Concerti Jazz da venerdì 5 a domenica 7 febbraio

VENERDI 5 FEBBRAIO

ore 22.30

"IBIDEM" (Impro28)

Francesco CUSA, batteria e percussioni

Marco COLONNA, clarinetti.

Le serate "IBIDEM" create dal e nel 28Divino Jazz rivolte all'improvvisazione sono oramai parte integrante della musica dal vivo proposta dal jazz club romano.

Serate uniche, che non si possono ripetere e dove l'ascoltatore è partecipe.

"La vita è un po' come il jazz… è meglio quando s'improvvisa." (G.Gershwin)

"Il duo con la batteria e' senza dubbio la mia formazione preferita, capacità di passare dalla musica primitiva al jazz alle declinazioni piu' metropolitane del binomio voce tamburo. Suonare con Francesco Cusa e' uno stimolo grandissimo" M. Colonna

Musica scritta o pensata su carta con finestre aperte all'improvvisazione, quella fatta con i fiocchi!. Da non perdere.

L'improvvisazione è come una frana, un evento improvviso che, però, si prepara da molto tempo. Sono rappresentazioni che in qualche modo ci forniscono dei suggerimenti singolari,proprio perché sfuggono ad un tentativo di definizione rigorosa e dove tutti sensi dell'ascoltatore sono sollecitati.

Un evento improvviso che, però, si prepara da molto tempo. Sono rappresentazioni che in qualche modo ci forniscono dei suggerimenti singolari,proprio perché sfuggono ad un tentativo di definizione rigorosa. A tutto questo si aggiunge una piccola o grossa dose di rischio: l'improvvisazione è una performance che ti mette "a nudo.

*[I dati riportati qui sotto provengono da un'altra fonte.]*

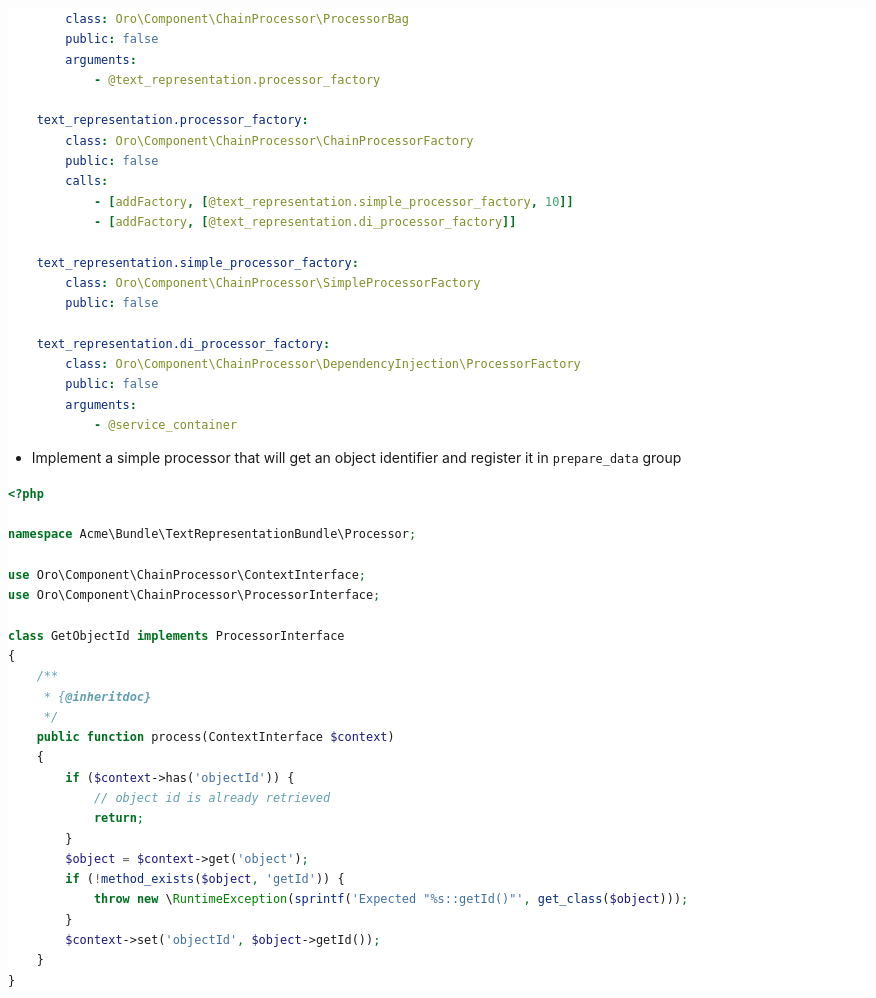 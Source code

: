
 ```yaml
        class: Oro\Component\ChainProcessor\ProcessorBag
        public: false
        arguments:
            - @text_representation.processor_factory

    text_representation.processor_factory:
        class: Oro\Component\ChainProcessor\ChainProcessorFactory
        public: false
        calls:
            - [addFactory, [@text_representation.simple_processor_factory, 10]]
            - [addFactory, [@text_representation.di_processor_factory]]

    text_representation.simple_processor_factory:
        class: Oro\Component\ChainProcessor\SimpleProcessorFactory
        public: false

    text_representation.di_processor_factory:
        class: Oro\Component\ChainProcessor\DependencyInjection\ProcessorFactory
        public: false
        arguments:
            - @service_container
```

- Implement a simple processor that will get an object identifier and register it in `prepare_data` group

```php
<?php

namespace Acme\Bundle\TextRepresentationBundle\Processor;

use Oro\Component\ChainProcessor\ContextInterface;
use Oro\Component\ChainProcessor\ProcessorInterface;

class GetObjectId implements ProcessorInterface
{
    /**
     * {@inheritdoc}
     */
    public function process(ContextInterface $context)
    {
        if ($context->has('objectId')) {
            // object id is already retrieved
            return;
        }
        $object = $context->get('object');
        if (!method_exists($object, 'getId')) {
            throw new \RuntimeException(sprintf('Expected "%s::getId()"', get_class($object)));
        }
        $context->set('objectId', $object->getId());
    }
}
```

Ingresso: 5,00 euro + consumazione da listino

SABATO 6 FEBBRAIO

ore 22.30

PLAYTIME QUARTET

Paolo Graziani, contrabbasso

Andrea Memeo, chitarra

Andrea Biondi, vibrafono

Luca Frenguelli, batteria

original cc jazz

"La Prima uscita di Playtime 4tet, capitanato dal contrabbassista Paolo Graziani, fù il sabato 4 aprile 2015, al 28Divino Jazz. Da allora non si sono fermati nella loro "evoluzione" musicale e ludica. " (M.R)

PlayTime oltre ad evocare la dimensione Gioco — Ricreazione (Creare — Ri Creare) richiama volutamente il celebre film di Jacques Tati del 1967 che oltre ad essere un apologo contro i rischi della disumanizzazione del mondo moderno e la conseguente perdita dell'identità, è anche armonizzazione di elementi diversi che collaborano alla creazione di un'unica presenza/assenza, di un tutto come manifestazione della molteplicità, del divenire, senza porre in primo piano l'essenziale e relegare sullo sfondo l'accessorio… Così come il jazz è un linguaggio, ma al tempo stesso molteplicità di lessici diversi, di pronunce, di dialetti e di persone. Un modo di declinare la musica che spesso, sfuggendo a facili schemi interpretativi, continua ad affermare la propria straordinaria attualità.

Ingresso: 5,00 euro + consumazione da listino

DOMENICA 8 FEBBRAIO

Ore 20.00

"Jazz & Food" (Possibilità di cena davanti alla musica) con

ACTING DUO - "Instabilità ed altri racconti"

Luca Pagliani, chitarra classica

Fabrizio Pieroni, piano

Subito si capisce che questi due artisti si conoscono.. bene!. Composizioni originali e rielaborazioni di musiche tradizionali e popolari di ogni provenienza geografica e culturale, legate dalla comune radice afro-americana e dal piacere per l'improvvisazione e per la scrittura. Bella, ansi stupenda musica.

"Una proposta, quella di Pagliani e Pieroni, che ha radici diverse ed altre rispetto al filone più propriamente

jazzistico, ma che non manca di intrigare per raffinatezza e bellezza degli arrangiamenti."